Kolorado zamyka schroniska dla migrantów. Mają ich przyjąć do domów mieszkańcy
Właściciele nieruchomości w Denver proszeni są o wynajmowanie swoich domów i mieszkań imigrantom, ponieważ Kolorado podjęło decyzję o zamknięciu czterech publicznych schronisk.
07.03.2024 | aktual.: 07.03.2024 14:21
Właściciele nieruchomości zostali poproszeni o pomoc w zapewnieniu stabilnych warunków mieszkalnych dla imigrantów, którzy zmuszeni zostali do opuszczenia schronisk.
Jon Ewing z Departamentu Usług Społecznych Kolorado podkreślił, że skontaktowali się z właścicielami, informując ich o potrzebie zakwaterowania dla nowo przybyłych mieszkańców. W e-mailu sprawdzono zainteresowanie wynajmujących udostępnieniem swoich mieszkań migrantom, jednak zaznaczono, że istnieje ograniczony budżet na ten cel. Górny limit czynszu wynosi 2000 dolarów.
Dalsza część artykułu pod materiałem wideo
Napływ migrantów do Denver
Nowa polityka migracyjna Denver została wprowadzona po tym, jak w okresie od grudnia do stycznia miasto przebywało w miejscowych schroniskach około 5000 osób.

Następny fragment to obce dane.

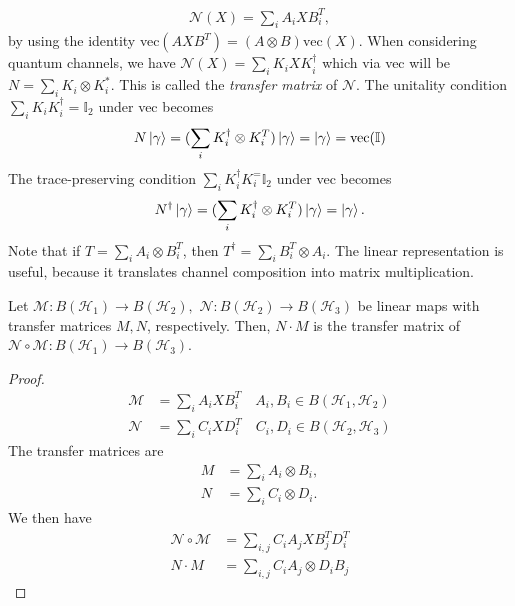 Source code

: \documentclass[../../note.tex]{subfiles}
\begin{document}
\begin{align}
    \mathcal{N}(X) = \sum_i A_i X B_i^T,
\end{align}
by using the identity vec$(A X B^T)=(A\otimes B)\text{vec}(X)$. When considering quantum channels, we have
$\mathcal{N}(X) = \sum_i K_i X K_i^{\dagger}$ which via vec will be $N=\sum_i K_i \otimes K_i^{*}$. This is called the \textit{transfer matrix} of $\mathcal{N}$. The unitality condition $\sum_i K_i K_i^{\dagger}=\mathbb{I}_2$ under vec becomes 
\begin{align}
    N\ket{\gamma} = (\sum_i K_i^{\dagger} \otimes K_i^T)\ket{\gamma}= \ket{\gamma}=\text{vec}(\mathbb{I})
\end{align}
The trace-preserving condition $\sum_i K_i^{\dagger} K_i^=\mathbb{I}_2$ under vec becomes 
\begin{align}
    N^{\dagger}\ket{\gamma}=(\sum_i K_i^{\dagger} \otimes K_i^{T})\ket{\gamma} = \ket{\gamma}.
\end{align}
Note that if $T=\sum_i A_i \otimes B_i^T$, then $T^{\dagger} = \sum_i B_i^T \otimes A_i.$ The linear representation is useful, because it translates channel composition into matrix multiplication. 

\begin{proposition}
Let $\mathcal{M}: B(\mathcal{H}_1)\rightarrow B(\mathcal{H}_2), $ $\mathcal{N}: B(\mathcal{H}_2)\rightarrow B(\mathcal{H}_3)$ be linear maps with transfer matrices $M,N$, respectively. Then, $N\cdot M$ is the transfer matrix of $\mathcal{N} \circ \mathcal{M}: B(\mathcal{H}_1)\rightarrow B(\mathcal{H}_3)$. 
\end{proposition}

\begin{tcolorbox}[colframe=black,breakable, colback=black!5, arc=0pt, outer arc=0pt,boxrule=0.5pt]
\begin{proof}
\begin{align}
    \mathcal{M} &=\sum_i A_i X B_i^T \quad A_i, B_i \in B(\mathcal{H}_1,\mathcal{H}_2)\\
    \mathcal{N} &= \sum_i C_i X D_i^T \quad C_i, D_i \in B(\mathcal{H}_2,\mathcal{H}_3)
\end{align}
The transfer matrices are
\begin{align}
    M &=\sum_i A_i \otimes B_i, \\
    N &= \sum_i C_i \otimes D_i. 
\end{align}
We then have 
\begin{align}
    \mathcal{N} \circ \mathcal{M} &=\sum_{i,j} C_i A_j X B_j^T D_i^T\\
    N\cdot M &= \sum_{i,j} C_i A_j \otimes D_i B_j
\end{align}
\end{proof}
\end{tcolorbox}
\end{document}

Zaś na teren całego Kolorado codziennie przybywało prawie 200 osób.
– W tej chwili liczba ta wynosi poniżej 1800, co oznacza, że po raz pierwszy od września liczba ta jest tak niska – powiedział Ewing.
Według "Colorado Sun" władze miasta obniżyły ostatnio wydatki na kryzys migracyjny ze 180 milionów dolarów do 120.
Migranci winni przestępstwom w Kolorado?
Pod koniec lutego szeryf hrabstwa Douglas, Darren Weekly, zasugerował, że migranci przemieszczający się na południe od Denver do hrabstwa są winni wzrostu przestępczości, chociaż jego uwagi nie wydają się poparte dowodami, jak przekazuje Colorado News.
– Kolorado znajduje się w środku kryzysu granicznego, a do samego Denver przewieziono ponad 30 000 migrantów – stwierdził. Coraz częściej widzimy, jak te osoby przedostają się na południe, do hrabstwa Douglas. Od czasu napływu nielegalnej imigracji wzrosła przestępczość i niestety Demokraci nie zrobili nic, aby ograniczyć przestępczość".
Nie odpowiedział jednak na pytania dziennikarzy na jakich statystykach się opiera.